39年前に、現在の家を建てたという石黒さん。

「当時のシステムキッチンは[主婦の城][女の城]と位置づけられていて、男子厨房に入らず、と今では考えられないことを男はおろか、女も当たり前だと発言していました。夫婦が同時に立つということは想定外でした」

そのため、家族はもちろん来客や子どもの友達、だれもが料理を楽しめるキッチンは自分でつくるしかなかったそう。スケッチを自分で描いてシステムキッチンをオーダーし、コンロやシンクの位置など、快適さにこだわりました。

●キッチンアイテムは、とにかく見えるように

そんな石黒さんが65歳を過ぎてから心がけているのは、「つるせるものはつるす。磁石にくっつくものはくっつける」こと。とにかく、見えるようにすることが大切だといいます。

たとえば、古くて固くなったステンレスピンチはキッチン収納にピッタリのデザイン。しっかりつかんで落ちません。ビーラーやマッシュルームブラシなど、磁石にくっつくものはくっつけるのが基本です。

●道具を小さくすると、キッチンがゆったり広く感じる

息子が独立し、夫婦二人暮らしになったことで使う道具も小さくなったという石黒さん。
今は、鍋は14cmと18cm、アルミフライパンは20cmと25cm。鉄フライパンは22cmのものを使っています。

食器も、石黒さんが年齢を重ねて見直したもののひとつ。持ったときの“重さ”に、歳をとったことを実感させられたそう。彼女の食器たちも小さく、軽いものに。

道具を小さくすると、キッチンはゆったり広く感じますよ。

50代で「手放してラクになった」台所用品

便利だと思って買ったキッチングッズも、それがキッチンを狭くしていたり、逆に面倒を生む原因になっていることがあります。ライフオーガナイザー・下村志保美さんが感じた、なくてもよかった、手放してラクになったキッチングッズとは?

●炊飯器

数年前に炊飯器が壊れたとき、試しに圧力鍋で炊いてみたら短時間でふっくらおいしいご飯が炊き上がりました。

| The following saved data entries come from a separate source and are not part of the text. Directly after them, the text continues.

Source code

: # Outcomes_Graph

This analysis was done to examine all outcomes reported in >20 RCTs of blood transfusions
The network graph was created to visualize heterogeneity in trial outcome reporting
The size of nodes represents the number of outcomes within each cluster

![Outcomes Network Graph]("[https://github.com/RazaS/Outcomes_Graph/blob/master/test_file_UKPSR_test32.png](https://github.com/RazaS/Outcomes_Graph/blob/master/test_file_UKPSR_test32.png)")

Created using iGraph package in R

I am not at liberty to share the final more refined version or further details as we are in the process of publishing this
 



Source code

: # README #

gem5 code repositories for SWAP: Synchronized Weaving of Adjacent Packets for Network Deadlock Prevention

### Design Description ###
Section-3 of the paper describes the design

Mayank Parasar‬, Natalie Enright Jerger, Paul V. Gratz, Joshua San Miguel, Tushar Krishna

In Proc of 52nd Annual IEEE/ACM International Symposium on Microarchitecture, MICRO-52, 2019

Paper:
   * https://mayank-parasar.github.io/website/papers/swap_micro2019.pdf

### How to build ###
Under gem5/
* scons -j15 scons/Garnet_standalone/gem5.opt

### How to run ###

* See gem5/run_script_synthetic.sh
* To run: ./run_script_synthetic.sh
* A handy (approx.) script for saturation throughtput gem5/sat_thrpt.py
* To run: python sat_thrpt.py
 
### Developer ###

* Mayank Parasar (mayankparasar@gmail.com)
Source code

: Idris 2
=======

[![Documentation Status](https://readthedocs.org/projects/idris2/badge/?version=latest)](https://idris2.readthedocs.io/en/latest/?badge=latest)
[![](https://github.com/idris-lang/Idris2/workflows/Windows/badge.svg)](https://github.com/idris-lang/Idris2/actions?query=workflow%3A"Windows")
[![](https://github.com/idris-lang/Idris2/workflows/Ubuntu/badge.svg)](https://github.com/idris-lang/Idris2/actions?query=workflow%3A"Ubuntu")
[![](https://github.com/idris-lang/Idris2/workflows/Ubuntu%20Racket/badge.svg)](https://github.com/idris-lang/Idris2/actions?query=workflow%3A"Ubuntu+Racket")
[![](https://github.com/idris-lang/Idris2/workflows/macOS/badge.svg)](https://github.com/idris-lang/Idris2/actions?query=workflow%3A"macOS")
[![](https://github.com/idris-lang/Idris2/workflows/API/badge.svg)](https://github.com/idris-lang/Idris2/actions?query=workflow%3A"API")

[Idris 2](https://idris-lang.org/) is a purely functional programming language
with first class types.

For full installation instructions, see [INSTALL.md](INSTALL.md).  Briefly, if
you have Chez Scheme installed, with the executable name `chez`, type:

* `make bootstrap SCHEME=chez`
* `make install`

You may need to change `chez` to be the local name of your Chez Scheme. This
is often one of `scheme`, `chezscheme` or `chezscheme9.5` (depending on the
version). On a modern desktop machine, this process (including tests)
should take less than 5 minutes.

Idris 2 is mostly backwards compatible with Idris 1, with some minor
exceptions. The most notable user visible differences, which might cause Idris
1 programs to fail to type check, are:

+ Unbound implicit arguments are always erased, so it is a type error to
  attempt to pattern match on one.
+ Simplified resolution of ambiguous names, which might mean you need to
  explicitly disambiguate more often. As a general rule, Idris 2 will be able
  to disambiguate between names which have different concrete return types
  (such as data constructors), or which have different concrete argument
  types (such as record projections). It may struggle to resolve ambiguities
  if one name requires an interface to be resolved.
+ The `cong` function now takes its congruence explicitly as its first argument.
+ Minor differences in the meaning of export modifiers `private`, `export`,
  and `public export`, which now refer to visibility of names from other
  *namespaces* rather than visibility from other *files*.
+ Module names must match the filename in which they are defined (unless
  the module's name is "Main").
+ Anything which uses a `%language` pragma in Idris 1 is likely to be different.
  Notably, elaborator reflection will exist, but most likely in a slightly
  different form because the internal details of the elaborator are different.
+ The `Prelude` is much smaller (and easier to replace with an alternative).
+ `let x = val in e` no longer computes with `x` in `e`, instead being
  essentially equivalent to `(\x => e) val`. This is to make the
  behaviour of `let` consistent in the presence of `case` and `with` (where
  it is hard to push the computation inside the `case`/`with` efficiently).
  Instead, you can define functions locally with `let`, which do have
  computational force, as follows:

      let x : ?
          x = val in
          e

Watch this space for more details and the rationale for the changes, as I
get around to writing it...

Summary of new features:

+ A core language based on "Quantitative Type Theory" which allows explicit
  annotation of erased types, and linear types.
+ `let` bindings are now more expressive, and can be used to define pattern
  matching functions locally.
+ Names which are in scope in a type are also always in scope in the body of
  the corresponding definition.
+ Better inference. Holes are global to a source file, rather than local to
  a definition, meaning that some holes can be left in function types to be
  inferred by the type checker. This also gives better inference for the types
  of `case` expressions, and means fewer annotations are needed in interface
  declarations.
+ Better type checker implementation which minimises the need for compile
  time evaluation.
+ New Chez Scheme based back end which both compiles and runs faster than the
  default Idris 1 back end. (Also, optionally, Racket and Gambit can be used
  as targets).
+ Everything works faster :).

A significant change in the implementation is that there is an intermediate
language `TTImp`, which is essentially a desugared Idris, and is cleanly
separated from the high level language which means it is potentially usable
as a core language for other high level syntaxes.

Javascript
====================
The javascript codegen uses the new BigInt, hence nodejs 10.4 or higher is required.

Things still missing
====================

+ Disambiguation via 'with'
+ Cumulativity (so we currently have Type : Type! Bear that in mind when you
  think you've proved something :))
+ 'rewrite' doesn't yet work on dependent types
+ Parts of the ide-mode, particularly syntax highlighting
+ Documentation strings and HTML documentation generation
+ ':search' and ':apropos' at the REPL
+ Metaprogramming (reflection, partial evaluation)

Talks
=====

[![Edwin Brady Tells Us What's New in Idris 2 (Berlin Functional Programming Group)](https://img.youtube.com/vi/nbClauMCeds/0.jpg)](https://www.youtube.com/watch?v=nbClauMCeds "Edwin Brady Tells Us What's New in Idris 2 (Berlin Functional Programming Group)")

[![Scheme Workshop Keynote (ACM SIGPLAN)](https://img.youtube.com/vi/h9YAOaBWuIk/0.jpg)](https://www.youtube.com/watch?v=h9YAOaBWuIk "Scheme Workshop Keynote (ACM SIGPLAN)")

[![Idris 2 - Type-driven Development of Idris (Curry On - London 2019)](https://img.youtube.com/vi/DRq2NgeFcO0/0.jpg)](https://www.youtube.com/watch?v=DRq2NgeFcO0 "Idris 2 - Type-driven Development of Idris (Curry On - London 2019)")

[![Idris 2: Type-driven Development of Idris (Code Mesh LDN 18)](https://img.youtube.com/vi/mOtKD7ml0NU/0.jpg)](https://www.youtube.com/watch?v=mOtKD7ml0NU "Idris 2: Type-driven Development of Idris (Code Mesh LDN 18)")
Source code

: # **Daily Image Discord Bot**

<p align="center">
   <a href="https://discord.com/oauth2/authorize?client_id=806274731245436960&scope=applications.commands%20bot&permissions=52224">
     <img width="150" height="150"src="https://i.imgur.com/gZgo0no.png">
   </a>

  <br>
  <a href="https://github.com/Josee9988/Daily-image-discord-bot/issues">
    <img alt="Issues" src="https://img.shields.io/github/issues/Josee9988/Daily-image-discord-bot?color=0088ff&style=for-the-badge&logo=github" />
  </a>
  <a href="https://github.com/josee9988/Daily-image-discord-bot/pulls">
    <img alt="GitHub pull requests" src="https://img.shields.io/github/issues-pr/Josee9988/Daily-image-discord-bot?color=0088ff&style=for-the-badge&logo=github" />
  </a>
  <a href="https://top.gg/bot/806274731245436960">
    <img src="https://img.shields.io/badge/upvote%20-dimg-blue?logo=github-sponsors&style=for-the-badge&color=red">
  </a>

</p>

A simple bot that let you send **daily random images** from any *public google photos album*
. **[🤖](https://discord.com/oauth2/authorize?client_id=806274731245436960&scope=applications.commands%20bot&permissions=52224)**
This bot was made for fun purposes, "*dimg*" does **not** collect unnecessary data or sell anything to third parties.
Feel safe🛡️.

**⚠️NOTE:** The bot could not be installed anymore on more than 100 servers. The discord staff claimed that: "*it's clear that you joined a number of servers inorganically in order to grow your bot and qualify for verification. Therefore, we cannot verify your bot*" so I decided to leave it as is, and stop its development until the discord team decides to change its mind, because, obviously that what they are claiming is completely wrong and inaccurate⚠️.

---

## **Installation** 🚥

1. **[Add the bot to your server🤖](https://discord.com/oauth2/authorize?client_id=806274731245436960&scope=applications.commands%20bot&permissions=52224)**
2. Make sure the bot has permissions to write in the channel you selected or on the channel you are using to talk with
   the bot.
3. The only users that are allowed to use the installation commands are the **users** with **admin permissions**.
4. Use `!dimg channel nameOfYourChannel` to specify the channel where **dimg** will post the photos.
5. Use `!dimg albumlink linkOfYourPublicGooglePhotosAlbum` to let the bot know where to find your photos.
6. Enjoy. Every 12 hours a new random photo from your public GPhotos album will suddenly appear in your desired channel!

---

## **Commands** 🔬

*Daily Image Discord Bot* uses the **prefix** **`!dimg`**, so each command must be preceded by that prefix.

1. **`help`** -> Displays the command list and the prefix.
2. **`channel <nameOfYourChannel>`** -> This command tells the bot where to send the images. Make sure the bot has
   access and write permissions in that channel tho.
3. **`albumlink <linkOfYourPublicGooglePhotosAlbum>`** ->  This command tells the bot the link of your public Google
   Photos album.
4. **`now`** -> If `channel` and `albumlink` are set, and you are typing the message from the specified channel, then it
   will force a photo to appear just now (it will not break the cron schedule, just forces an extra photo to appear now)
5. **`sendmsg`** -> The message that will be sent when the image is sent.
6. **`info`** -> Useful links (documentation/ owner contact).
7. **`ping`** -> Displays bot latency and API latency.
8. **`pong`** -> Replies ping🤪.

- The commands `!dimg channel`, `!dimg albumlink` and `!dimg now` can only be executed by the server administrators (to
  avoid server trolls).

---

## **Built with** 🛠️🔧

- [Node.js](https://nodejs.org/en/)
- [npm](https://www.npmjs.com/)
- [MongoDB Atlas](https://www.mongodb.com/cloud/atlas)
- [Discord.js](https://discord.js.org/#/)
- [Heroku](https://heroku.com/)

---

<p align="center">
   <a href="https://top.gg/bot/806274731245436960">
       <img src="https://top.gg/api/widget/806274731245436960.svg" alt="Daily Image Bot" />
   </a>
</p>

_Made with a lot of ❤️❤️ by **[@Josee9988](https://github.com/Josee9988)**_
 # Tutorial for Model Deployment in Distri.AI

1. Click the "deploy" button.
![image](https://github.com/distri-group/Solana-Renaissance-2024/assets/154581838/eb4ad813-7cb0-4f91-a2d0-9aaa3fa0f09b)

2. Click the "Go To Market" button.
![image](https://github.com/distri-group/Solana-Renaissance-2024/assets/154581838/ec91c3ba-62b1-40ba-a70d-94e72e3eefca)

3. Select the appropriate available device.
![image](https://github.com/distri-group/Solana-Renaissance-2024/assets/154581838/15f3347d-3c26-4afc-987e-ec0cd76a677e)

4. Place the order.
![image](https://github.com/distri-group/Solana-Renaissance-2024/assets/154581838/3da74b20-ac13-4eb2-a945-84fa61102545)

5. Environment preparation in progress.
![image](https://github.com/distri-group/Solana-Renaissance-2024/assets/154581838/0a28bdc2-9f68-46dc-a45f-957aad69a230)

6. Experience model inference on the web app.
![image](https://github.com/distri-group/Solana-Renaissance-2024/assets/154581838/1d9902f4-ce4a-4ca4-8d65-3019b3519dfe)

炊飯器を買おう、買わなくちゃ…と思っている間に鍋炊飯に慣れてしまって、慣れてしまえば炊飯器と違って内ブタを洗う手間もありませんし、なにより炊飯器ひとつ分キッチンにスペースができます! 現在は圧力鍋でなく、もっと洗う手間がラクになる普通のお鍋で炊いています。

●オーブントースター

パンをトーストしたりグラタンを温めたり、オーブンを使わなくても手軽にできるオーブントースターは必須のアイテムと思っていました。

でもじつはフライパンでもトーストはできますし、魚焼きグリルでグラタンも揚げ物も温めることができます。私の生活には、オーブントースターじゃないとできないことがないことに気がつきました。

●あえて残して使っているものは?

ものを少なくするだけではなく、一方で残して使用するキッチングッズもあります。

千切りキャベツがラクにできるスライサーやサラダスピナー、栗の皮をむくだけの皮むき器など、「それ本当に必要?」と片づけのプロ仲間にクスッと笑われるようなものも。

調理中に便利なキッチンバサミは3つ、無印良品のシリコンスプーンも3つ…と自分が本当に便利だなと思うものはそろえ、活用しています。

50代の「もたない暮らし」。キッチンになくても問題なかったもの

「便利グッズをあれこれ買うことはせず、まず代用を考えてなるべくものは使い回すようにしています」と話すのは、整理収納コンサルタントの須藤昌子さん。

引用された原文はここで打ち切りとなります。